「岸田派解散」は麻生氏・茂木氏への「決別宣言」
岸田政権の裏テーマは「安い国・日本からの脱却」 ~積極財政との親和性もある
飯田)主流派の入れ替え等々で政策がどう変わるのか。情報交換会の発起人の方々の顔ぶれを見ると、積極財政を主張するような方も入っています。いままで「岸田総理は増税するのでは」などと言われていましたが、その辺りも変わってきますか? 須田)岸田政権の経済政策・財政政策に関する裏テーマは、「安い国・日本からの脱却」なのですよ。適切な物価上昇を継続させ、よいインフレにする。

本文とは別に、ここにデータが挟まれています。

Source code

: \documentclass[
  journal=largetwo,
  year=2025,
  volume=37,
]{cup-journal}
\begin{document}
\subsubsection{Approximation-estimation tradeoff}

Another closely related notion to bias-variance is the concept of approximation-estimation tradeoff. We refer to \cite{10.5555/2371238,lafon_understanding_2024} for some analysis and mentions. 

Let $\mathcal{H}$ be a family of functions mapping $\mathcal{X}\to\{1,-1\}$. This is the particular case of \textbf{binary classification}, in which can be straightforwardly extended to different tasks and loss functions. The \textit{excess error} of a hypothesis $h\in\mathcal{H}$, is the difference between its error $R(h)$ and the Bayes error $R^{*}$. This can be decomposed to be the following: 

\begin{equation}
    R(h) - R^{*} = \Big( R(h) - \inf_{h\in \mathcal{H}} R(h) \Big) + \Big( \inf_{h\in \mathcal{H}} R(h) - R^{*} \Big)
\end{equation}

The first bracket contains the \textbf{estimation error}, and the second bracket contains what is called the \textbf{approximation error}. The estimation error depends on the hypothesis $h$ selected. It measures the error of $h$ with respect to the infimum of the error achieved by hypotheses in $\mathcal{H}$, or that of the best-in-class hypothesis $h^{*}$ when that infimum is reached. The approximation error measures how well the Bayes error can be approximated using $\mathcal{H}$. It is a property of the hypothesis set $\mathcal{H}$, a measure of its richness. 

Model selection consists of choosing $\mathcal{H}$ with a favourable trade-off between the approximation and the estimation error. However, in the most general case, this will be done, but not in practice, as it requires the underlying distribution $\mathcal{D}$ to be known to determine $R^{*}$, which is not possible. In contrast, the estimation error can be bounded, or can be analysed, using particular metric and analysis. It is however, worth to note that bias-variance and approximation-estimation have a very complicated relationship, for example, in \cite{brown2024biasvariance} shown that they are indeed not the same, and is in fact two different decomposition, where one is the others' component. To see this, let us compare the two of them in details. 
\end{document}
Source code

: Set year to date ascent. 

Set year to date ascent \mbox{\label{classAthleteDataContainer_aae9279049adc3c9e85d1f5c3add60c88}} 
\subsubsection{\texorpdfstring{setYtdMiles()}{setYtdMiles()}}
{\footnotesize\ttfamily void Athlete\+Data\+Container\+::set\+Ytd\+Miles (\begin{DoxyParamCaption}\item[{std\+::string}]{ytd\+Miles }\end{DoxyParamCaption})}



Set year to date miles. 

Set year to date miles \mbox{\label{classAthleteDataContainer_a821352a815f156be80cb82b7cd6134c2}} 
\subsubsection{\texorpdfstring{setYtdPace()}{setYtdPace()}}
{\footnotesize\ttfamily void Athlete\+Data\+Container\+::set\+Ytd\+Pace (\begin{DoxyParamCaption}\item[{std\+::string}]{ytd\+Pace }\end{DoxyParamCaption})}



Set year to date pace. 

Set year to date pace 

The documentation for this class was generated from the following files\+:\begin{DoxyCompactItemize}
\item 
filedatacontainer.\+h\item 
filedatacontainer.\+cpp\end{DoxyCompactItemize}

いま、よいインフレと悪いインフレを一緒に語るメディアや国会議員が多いのですが、例えばアメリカの物価上昇率は8%あります。確かに食事の価格などは高いけれど、それでも普通に生活している。なぜかと言うと賃金が上がっており、高所得になっているからです。例えばアメリカ・ニューヨークでは新卒の初任給が月収50~60万円です。そのような状況をつくっていくのが、岸田政権の裏テーマになっている。そう考えると積極財政を進めなければならないですから、その辺りは親和性があるのだと思います。
「3年間で非社会保障費の純増が1000億円」の縛りを覆すことができるか
飯田)岸田さんはいまのところ「賃上げ」と言っていますけれど、それだけでなく、政策面でも後押しするものを出していく。今年(2024年)の骨太の方針も、その辺りが1つの争点になってくるのでしょうか? 須田)予算編成をするにあたっても、大枠を決めるのが骨太の方針なのです。 飯田)予算編成より前に行うのですよね。 須田)ただ、骨太の方針には3年縛りがあって、これまで3年ずつ縛られてきた。その縛りは、3年間で非社会保障費、社会保障費を除いた部分についての純増が1000億円なのです。年間333億円ですから、全然増えない。 飯田)本当ですよね。 須田)この縛りがあったために、新規の予算が認められなかった状況にありました。それを今年の骨太の方針で覆すことができるのか。これが最大の焦点です。今年は3年目ですから。 飯田)今年がまさに3年縛りの節目になる。その辺りが、ちょうどまた総裁選に向けたところにも被ってきますよね。